Juan (0.60) John (0.50) él(0.10) el(0.05) chico(0.10)
come (0.50) comes(0.45) comió(0.49) comer (0.40) comerá (0.25)
helado (0.53) helados(0.50) polo(0.48) crema(0.40) hielo (0.30)
. (0.8) . (0.8) .(0.8) helada(0.10) crema (0.10)
EOS (0.8) EOS (0.8) EOS (0.8) . (0.8) . (0.8)

So, from the beam search graph you can see how the most probable sequence is "Juan come helado . " followed by "Juan comió helado . " and so on . The decoder have learned to produced “helado” as the 3rd most probable word when processing “John eats ice cream” in the source sentence and after producing “Juan come” in the previous 2 steps.

Summing up:

  • The Encoder is called by the Translator before calling the Decoder and the variables “memory-bank” are storing the context vector.
  • The context vector is created by the Encoder, and it is actually the second output from the Encoder.forward. It is called “memory bank for attention” (memory_bank variables) in the PyTorch code.
  • The context vector is a summary of the source sentence and the attention vectors will give you the relationship among the produced word and the source words.
  • The Decoder is generating a sequence of target words by taking into account the representation of a sequence of source words inside a beam search process.
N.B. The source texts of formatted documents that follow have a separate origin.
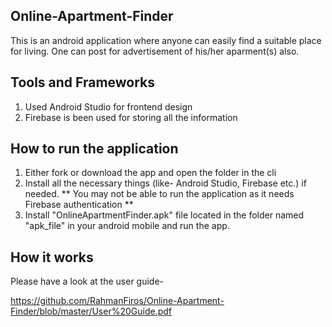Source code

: ## Online-Apartment-Finder
This is an android application where anyone can easily find a suitable place for living. One can post for advertisement of his/her aparment(s) also.

## Tools and Frameworks
1. Used Android Studio for frontend design
2. Firebase is been used for storing all the information


## How to run the application
1. Either fork or download the app and open the folder in the cli
2. Install all the necessary things (like- Android Studio, Firebase etc.) if needed. ** You may not be able to run the application as it needs Firebase authentication **
3. Install "OnlineApartmentFinder.apk" file located in the folder named "apk_file" in your android mobile and run the app.


## How it works
Please have a look at the user guide-

https://github.com/RahmanFiros/Online-Apartment-Finder/blob/master/User%20Guide.pdf
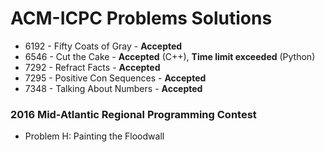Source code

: # ACM-ICPC Problems Solutions

- 6192 - Fifty Coats of Gray - **Accepted**
- 6546 - Cut the Cake - **Accepted** (C++), **Time limit exceeded** (Python)
- 7292 - Refract Facts - **Accepted**
- 7295 - Positive Con Sequences - **Accepted**
- 7348 - Talking About Numbers - **Accepted**

### 2016 Mid-Atlantic Regional Programming Contest
- Problem H: Painting the Floodwall
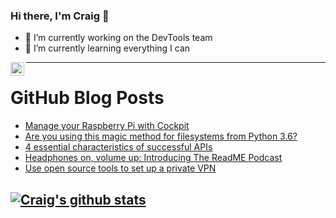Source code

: ### Hi there, I'm Craig 👋

<!--
**CraigTeelFugro/CraigTeelFugro** is a ✨ _special_ ✨ repository because its `README.md` (this file) appears on your GitHub profile.

Here are some ideas to get you started:
-->

- 🔭 I’m currently working on the DevTools team
- 🌱 I’m currently learning everything I can

[<img align="left" alt="Craig Teel | LinkedIn" width="22px" src="https://cdn.jsdelivr.net/npm/simple-icons@v3/icons/linkedin.svg" />][linkedin]

---

# GitHub Blog Posts

<!-- BLOG-POST-LIST:START -->
- [Manage your Raspberry Pi with Cockpit](https://opensource.com/article/21/5/raspberry-pi-cockpit)
- [Are you using this magic method for filesystems from Python 3.6?](https://opensource.com/article/21/5/python-36-features)
- [4 essential characteristics of successful APIs](https://opensource.com/article/21/5/successful-apis)
- [Headphones on, volume up: Introducing The ReadME Podcast](https://github.blog/2021-05-17-introducing-readme-podcast/)
- [Use open source tools to set up a private VPN](https://opensource.com/article/21/5/open-source-private-vpn)
<!-- BLOG-POST-LIST:END -->

## [![Craig's github stats](https://github-readme-stats.vercel.app/api?username=craigteelfugro)](https://github.com/anuraghazra/github-readme-stats)


[linkedin]: https://linkedin.com/in/craig-teel-b8786771
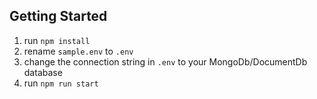 ## Getting Started

1. run `npm install`
2. rename `sample.env` to `.env`
3. change the connection string in `.env` to your MongoDb/DocumentDb database
4. run `npm run start`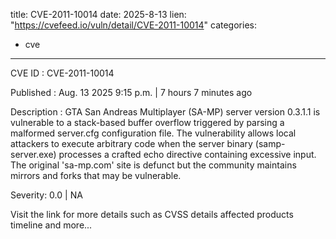  
title: CVE-2011-10014
date: 2025-8-13
lien: "https://cvefeed.io/vuln/detail/CVE-2011-10014"
categories:
  - cve
---

CVE ID : CVE-2011-10014

Published :  Aug. 13
2025
9:15 p.m. | 7 hours
7 minutes ago

Description : GTA San Andreas Multiplayer (SA-MP) server version 0.3.1.1 is vulnerable to a stack-based buffer overflow triggered by parsing a malformed server.cfg configuration file. The vulnerability allows local attackers to execute arbitrary code when the server binary (samp-server.exe) processes a crafted echo directive containing excessive input. The original 'sa-mp.com' site is defunct
but the community maintains mirrors and forks that may be vulnerable.

Severity: 0.0 | NA

Visit the link for more details
such as CVSS details
affected products
timeline
and more...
Hope that can help! :slight_smile:

(Terence Lewis) #6

Another great explanation :slight_smile:

(Duane Dougal) #7

Yes, Eva, this is fantastic and helps a lot! Thank you very, very much! Muchísimas gracias! This needs to go into the documentation. I never would have guessed that memory_bank contains the context vector.

I would like to generate a “beam search graph”–a table with tokens and probabilities–like the one you’ve illustrated here. That will help me a ton. Thanks for the idea.

You said:

The context vector is a summary of the source sentence and the attention vectors will give you the relationship among the produced word and the source words.

Can you provide an example or give additional insight? Am I right that the variable attn contains the attention vectors?

Once again, thank you very much. This has been extremely helpful!